(Data supplied begins)

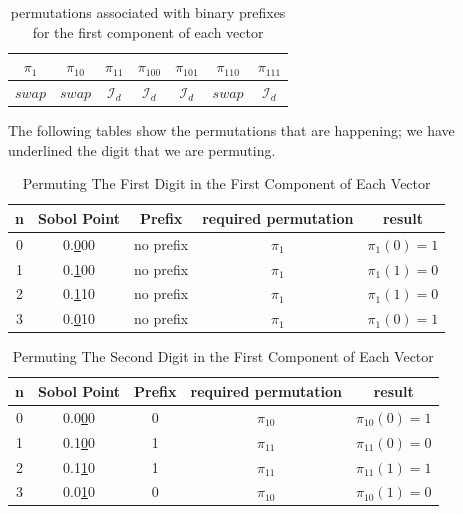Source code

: \documentclass{article}
\theoremstyle{definition}
\begin{document}
\begin{appendices}
\begin{table}[H]
\begin{tabular}{ccccccc}
\hline
$\pi_{1}$ & $\pi_{10}$ & $\pi_{11}$ & $\pi_{100}$ & $\pi_{101}$ & $\pi_{110}$ & $\pi_{111}$ \\
\hline
$\textit{swap}$ 
& $\textit{swap}$ 
& $\mathcal{I}_d$ 
& $\mathcal{I}_d$ 
& $\mathcal{I}_d$ 
& $\textit{swap}$ 
& $\mathcal{I}_d$ \\
\hline
\end{tabular}
\caption{permutations associated with binary prefixes for the first component of each vector}
\end{table}
\noindent The following tables show the permutations that are happening; we have underlined the digit that we are permuting.
\begin{table}[H]       %
  \centering            %
  \caption{Permuting The First Digit in the First Component of Each Vector}
  \label{tab:1}
  \begin{tabular}{|c|c|c|c|c|}  %
    \hline
    n & Sobol Point & Prefix & required permutation & result \\ \hline
    0 & 0.\underline{0}00 & no prefix & $\pi_1$ & $\pi_1(0)=1$ \\ \hline
    1 & 0.\underline{1}00 & no prefix & $\pi_1$ & $\pi_1(1)=0$ \\ \hline
    2 & 0.\underline{1}10 & no prefix & $\pi_1$ & $\pi_1(1)=0$ \\ \hline
    3 & 0.\underline{0}10 & no prefix & $\pi_1$ & $\pi_1(0)=1$ \\ \hline
  \end{tabular}
\end{table}
\begin{table}[H]       %
  \centering            %
  \caption{Permuting The Second Digit in the First Component of Each Vector}
  \label{tab:2}
  \begin{tabular}{|c|c|c|c|c|}  %
    \hline
    n & Sobol Point & Prefix & required permutation & result \\ \hline
    0 & 0.0\underline{0}0 & 0 & $\pi_{10}$ & $\pi_{10}(0)=1$ \\ \hline
    1 & 0.1\underline{0}0 & 1 & $\pi_{11}$ & $\pi_{11}(0)=0$ \\ \hline
    2 & 0.1\underline{1}0 & 1 & $\pi_{11}$ & $\pi_{11}(1)=1$ \\ \hline
    3 & 0.0\underline{1}0 & 0 & $\pi_{10}$ & $\pi_{10}(1)=0$ \\ \hline

\end{tabular}
\end{table}
\end{appendices}
\end{document}
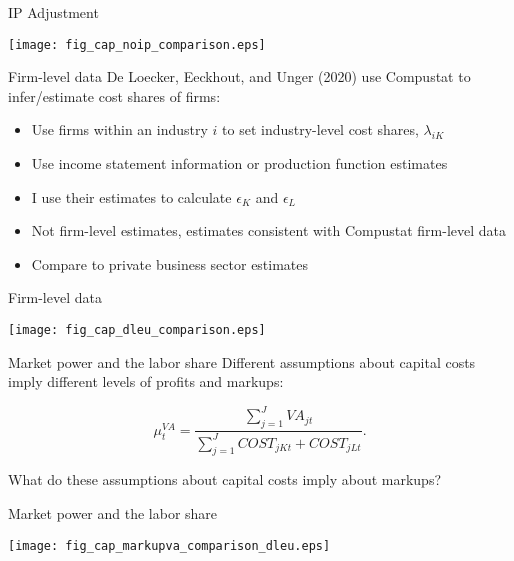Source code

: \documentclass[10pt,xcolor=dvipsnames]{beamer}
\begin{document}
\begin{frame}{IP Adjustment}
\begin{center}
\texttt{[image: fig\_cap\_noip\_comparison.eps]}
\end{center}
\end{frame}


\begin{frame}{Firm-level data}\label{Sfirm}
De Loecker, Eeckhout, and Unger (2020) use Compustat to infer/estimate cost shares of firms: 

\begin{itemize}
  \item Use firms within an industry $i$ to set industry-level cost shares, $\lambda_{iK}$
  \item Use income statement information or production function estimates
  \item I use their estimates to calculate $\epsilon_K$ and $\epsilon_L$
  \item Not firm-level estimates, estimates consistent with Compustat firm-level data
  \item Compare to private business sector estimates
\end{itemize}

\vspace{.25in} \hfill \hyperlink{Afirm}{}
\end{frame}

\begin{frame}{Firm-level data}
\begin{center}
\texttt{[image: fig\_cap\_dleu\_comparison.eps]}
\end{center}
\end{frame}

\begin{frame}{Market power and the labor share}
Different assumptions about capital costs imply different levels of profits and markups:

\begin{equation}
    \mu^{VA}_{t} = \frac{\sum_{j=1}^{J} VA_{jt}}{\sum_{j=1}^J COST_{jKt} + COST_{jLt}}. \label{EQ_markup}
\end{equation}

What do these assumptions about capital costs imply about markups?

\end{frame}

\begin{frame}{Market power and the labor share}
\begin{center}
\texttt{[image: fig\_cap\_markupva\_comparison\_dleu.eps]}
\end{center}
\end{frame}
\end{document}
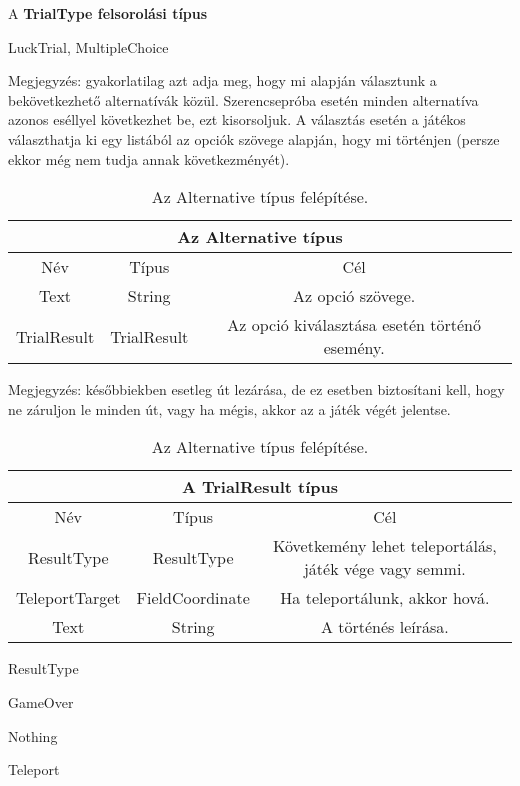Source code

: A \textbf{TrialType felsorolási típus}
\begin{compactitem}
	\item LuckTrial, MultipleChoice
	\item Megjegyzés: gyakorlatilag azt adja meg, hogy mi alapján választunk a bekövetkezhető alternatívák közül. Szerencsepróba esetén minden alternatíva azonos eséllyel következhet be, ezt kisorsoljuk. A választás esetén a játékos választhatja ki egy listából az opciók szövege alapján, hogy mi történjen (persze ekkor még nem tudja annak következményét).
\end{compactitem}


\begin{table}[H]
	\centering
	\begin{tabular}{ |c|c|c| }
		\hline
		\multicolumn{3}{|c|}{Az Alternative típus}\\
		\hline
		Név & Típus & Cél \\
		\hline
		Text  & String  & Az opció szövege.  \\
		\hline
		TrialResult & TrialResult & Az opció kiválasztása esetén történő esemény.\\
		\hline
	\end{tabular}
	\caption[Alternative típus]{Az Alternative típus felépítése.}
	\label{tab:alternative}
\end{table}

Megjegyzés: későbbiekben esetleg út lezárása, de ez esetben biztosítani kell, hogy ne záruljon le minden út, vagy ha mégis, akkor az a játék végét jelentse.

\begin{table}[H]
	\centering
	\begin{tabular}{ |c|c|c| }
		\hline
		\multicolumn{3}{|c|}{A TrialResult típus}\\
		\hline
		Név & Típus & Cél \\
		\hline
		ResultType  & ResultType  & Követkemény lehet teleportálás, játék vége vagy semmi. \\
		\hline
		TeleportTarget & FieldCoordinate & Ha teleportálunk, akkor hová.\\
		\hline
		Text & String & A történés leírása. \\
		\hline
	\end{tabular}
	\caption[Alternative típus]{Az Alternative típus felépítése.}
	\label{tab:alternative}
\end{table}

ResultType
\begin{compactitem}
	\item GameOver
	\item Nothing
	\item Teleport
\end{compactitem}


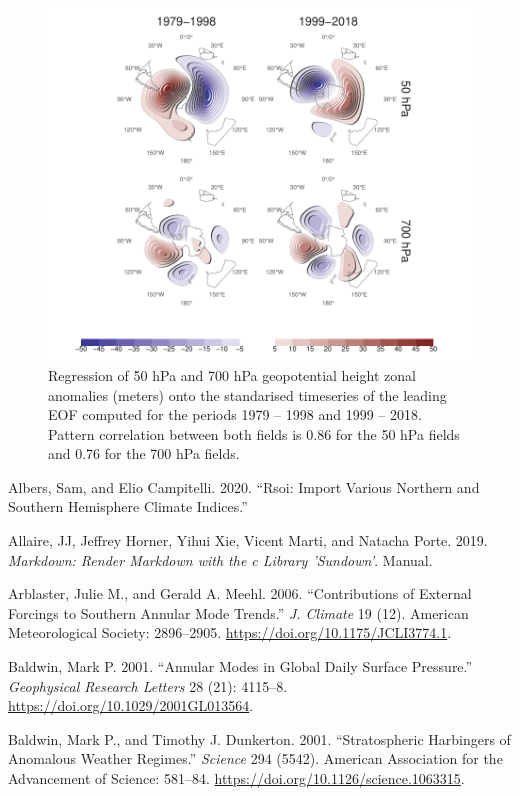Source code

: \documentclass[smallextended]{svjour3}       %
\begin{document}
\begin{figure}
\includegraphics{A6-1} \caption{Regression of 50 hPa and 700 hPa geopotential height zonal anomalies (meters) onto the standarised timeseries of the leading EOF computed for the periods 1979 -- 1998 and 1999 -- 2018. Pattern correlation between both fields is 0.86 for the 50 hPa fields and 0.76 for the 700 hPa fields.}\label{fig:A6}
\end{figure}

\hypertarget{refs}{}
\leavevmode\hypertarget{ref-albers2020}{}%
Albers, Sam, and Elio Campitelli. 2020. ``Rsoi: Import Various Northern and Southern Hemisphere Climate Indices.''

\leavevmode\hypertarget{ref-allaire2019}{}%
Allaire, JJ, Jeffrey Horner, Yihui Xie, Vicent Marti, and Natacha Porte. 2019. \emph{Markdown: Render Markdown with the c Library 'Sundown'}. Manual.

\leavevmode\hypertarget{ref-arblaster2006}{}%
Arblaster, Julie M., and Gerald A. Meehl. 2006. ``Contributions of External Forcings to Southern Annular Mode Trends.'' \emph{J. Climate} 19 (12). American Meteorological Society: 2896--2905. \url{https://doi.org/10.1175/JCLI3774.1}.

\leavevmode\hypertarget{ref-baldwin2001a}{}%
Baldwin, Mark P. 2001. ``Annular Modes in Global Daily Surface Pressure.'' \emph{Geophysical Research Letters} 28 (21): 4115--8. \url{https://doi.org/10.1029/2001GL013564}.

\leavevmode\hypertarget{ref-baldwin2001}{}%
Baldwin, Mark P., and Timothy J. Dunkerton. 2001. ``Stratospheric Harbingers of Anomalous Weather Regimes.'' \emph{Science} 294 (5542). American Association for the Advancement of Science: 581--84. \url{https://doi.org/10.1126/science.1063315}.
\end{document}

(Data supplied ends)

_Problem details_. Copy every line above exactly; images stay out.

_Worked solution_.
Source code

: \documentclass{article}
\theoremstyle{definition}
\begin{document}
\begin{appendices}
\begin{table}[H]
\begin{tabular}{ccccccc}
\hline
$\pi_{1}$ & $\pi_{10}$ & $\pi_{11}$ & $\pi_{100}$ & $\pi_{101}$ & $\pi_{110}$ & $\pi_{111}$ \\
\hline
$\textit{swap}$ 
& $\textit{swap}$ 
& $\mathcal{I}_d$ 
& $\mathcal{I}_d$ 
& $\mathcal{I}_d$ 
& $\textit{swap}$ 
& $\mathcal{I}_d$ \\
\hline
\end{tabular}
\caption{permutations associated with binary prefixes for the first component of each vector}
\end{table}
\noindent The following tables show the permutations that are happening; we have underlined the digit that we are permuting.
\begin{table}[H]       %
  \centering            %
  \caption{Permuting The First Digit in the First Component of Each Vector}
  \label{tab:1}
  \begin{tabular}{|c|c|c|c|c|}  %
    \hline
    n & Sobol Point & Prefix & required permutation & result \\ \hline
    0 & 0.\underline{0}00 & no prefix & $\pi_1$ & $\pi_1(0)=1$ \\ \hline
    1 & 0.\underline{1}00 & no prefix & $\pi_1$ & $\pi_1(1)=0$ \\ \hline
    2 & 0.\underline{1}10 & no prefix & $\pi_1$ & $\pi_1(1)=0$ \\ \hline
    3 & 0.\underline{0}10 & no prefix & $\pi_1$ & $\pi_1(0)=1$ \\ \hline
  \end{tabular}
\end{table}
\begin{table}[H]       %
  \centering            %
  \caption{Permuting The Second Digit in the First Component of Each Vector}
  \label{tab:2}
  \begin{tabular}{|c|c|c|c|c|}  %
    \hline
    n & Sobol Point & Prefix & required permutation & result \\ \hline
    0 & 0.0\underline{0}0 & 0 & $\pi_{10}$ & $\pi_{10}(0)=1$ \\ \hline
    1 & 0.1\underline{0}0 & 1 & $\pi_{11}$ & $\pi_{11}(0)=0$ \\ \hline
    2 & 0.1\underline{1}0 & 1 & $\pi_{11}$ & $\pi_{11}(1)=1$ \\ \hline
    3 & 0.0\underline{1}0 & 0 & $\pi_{10}$ & $\pi_{10}(1)=0$ \\ \hline

\end{tabular}
\end{table}
\end{appendices}
\end{document}
Source code

: \documentclass[10pt,xcolor=dvipsnames]{beamer}
\begin{document}
\begin{frame}{IP Adjustment}
\begin{center}
\texttt{[image: fig\_cap\_noip\_comparison.eps]}
\end{center}
\end{frame}


\begin{frame}{Firm-level data}\label{Sfirm}
De Loecker, Eeckhout, and Unger (2020) use Compustat to infer/estimate cost shares of firms: 

\begin{itemize}
  \item Use firms within an industry $i$ to set industry-level cost shares, $\lambda_{iK}$
  \item Use income statement information or production function estimates
  \item I use their estimates to calculate $\epsilon_K$ and $\epsilon_L$
  \item Not firm-level estimates, estimates consistent with Compustat firm-level data
  \item Compare to private business sector estimates
\end{itemize}

\vspace{.25in} \hfill \hyperlink{Afirm}{}
\end{frame}

\begin{frame}{Firm-level data}
\begin{center}
\texttt{[image: fig\_cap\_dleu\_comparison.eps]}
\end{center}
\end{frame}

\begin{frame}{Market power and the labor share}
Different assumptions about capital costs imply different levels of profits and markups:

\begin{equation}
    \mu^{VA}_{t} = \frac{\sum_{j=1}^{J} VA_{jt}}{\sum_{j=1}^J COST_{jKt} + COST_{jLt}}. \label{EQ_markup}
\end{equation}

What do these assumptions about capital costs imply about markups?

\end{frame}

\begin{frame}{Market power and the labor share}
\begin{center}
\texttt{[image: fig\_cap\_markupva\_comparison\_dleu.eps]}
\end{center}
\end{frame}
\end{document}
Source code

: A \textbf{TrialType felsorolási típus}
\begin{compactitem}
	\item LuckTrial, MultipleChoice
	\item Megjegyzés: gyakorlatilag azt adja meg, hogy mi alapján választunk a bekövetkezhető alternatívák közül. Szerencsepróba esetén minden alternatíva azonos eséllyel következhet be, ezt kisorsoljuk. A választás esetén a játékos választhatja ki egy listából az opciók szövege alapján, hogy mi történjen (persze ekkor még nem tudja annak következményét).
\end{compactitem}


\begin{table}[H]
	\centering
	\begin{tabular}{ |c|c|c| }
		\hline
		\multicolumn{3}{|c|}{Az Alternative típus}\\
		\hline
		Név & Típus & Cél \\
		\hline
		Text  & String  & Az opció szövege.  \\
		\hline
		TrialResult & TrialResult & Az opció kiválasztása esetén történő esemény.\\
		\hline
	\end{tabular}
	\caption[Alternative típus]{Az Alternative típus felépítése.}
	\label{tab:alternative}
\end{table}

Megjegyzés: későbbiekben esetleg út lezárása, de ez esetben biztosítani kell, hogy ne záruljon le minden út, vagy ha mégis, akkor az a játék végét jelentse.

\begin{table}[H]
	\centering
	\begin{tabular}{ |c|c|c| }
		\hline
		\multicolumn{3}{|c|}{A TrialResult típus}\\
		\hline
		Név & Típus & Cél \\
		\hline
		ResultType  & ResultType  & Követkemény lehet teleportálás, játék vége vagy semmi. \\
		\hline
		TeleportTarget & FieldCoordinate & Ha teleportálunk, akkor hová.\\
		\hline
		Text & String & A történés leírása. \\
		\hline
	\end{tabular}
	\caption[Alternative típus]{Az Alternative típus felépítése.}
	\label{tab:alternative}
\end{table}

ResultType
\begin{compactitem}
	\item GameOver
	\item Nothing
	\item Teleport
\end{compactitem}


Source code

: \documentclass[smallextended]{svjour3}       %
\begin{document}
\begin{figure}
\includegraphics{A6-1} \caption{Regression of 50 hPa and 700 hPa geopotential height zonal anomalies (meters) onto the standarised timeseries of the leading EOF computed for the periods 1979 -- 1998 and 1999 -- 2018. Pattern correlation between both fields is 0.86 for the 50 hPa fields and 0.76 for the 700 hPa fields.}\label{fig:A6}
\end{figure}

\hypertarget{refs}{}
\leavevmode\hypertarget{ref-albers2020}{}%
Albers, Sam, and Elio Campitelli. 2020. ``Rsoi: Import Various Northern and Southern Hemisphere Climate Indices.''

\leavevmode\hypertarget{ref-allaire2019}{}%
Allaire, JJ, Jeffrey Horner, Yihui Xie, Vicent Marti, and Natacha Porte. 2019. \emph{Markdown: Render Markdown with the c Library 'Sundown'}. Manual.

\leavevmode\hypertarget{ref-arblaster2006}{}%
Arblaster, Julie M., and Gerald A. Meehl. 2006. ``Contributions of External Forcings to Southern Annular Mode Trends.'' \emph{J. Climate} 19 (12). American Meteorological Society: 2896--2905. \url{https://doi.org/10.1175/JCLI3774.1}.

\leavevmode\hypertarget{ref-baldwin2001a}{}%
Baldwin, Mark P. 2001. ``Annular Modes in Global Daily Surface Pressure.'' \emph{Geophysical Research Letters} 28 (21): 4115--8. \url{https://doi.org/10.1029/2001GL013564}.

\leavevmode\hypertarget{ref-baldwin2001}{}%
Baldwin, Mark P., and Timothy J. Dunkerton. 2001. ``Stratospheric Harbingers of Anomalous Weather Regimes.'' \emph{Science} 294 (5542). American Association for the Advancement of Science: 581--84. \url{https://doi.org/10.1126/science.1063315}.
\end{document}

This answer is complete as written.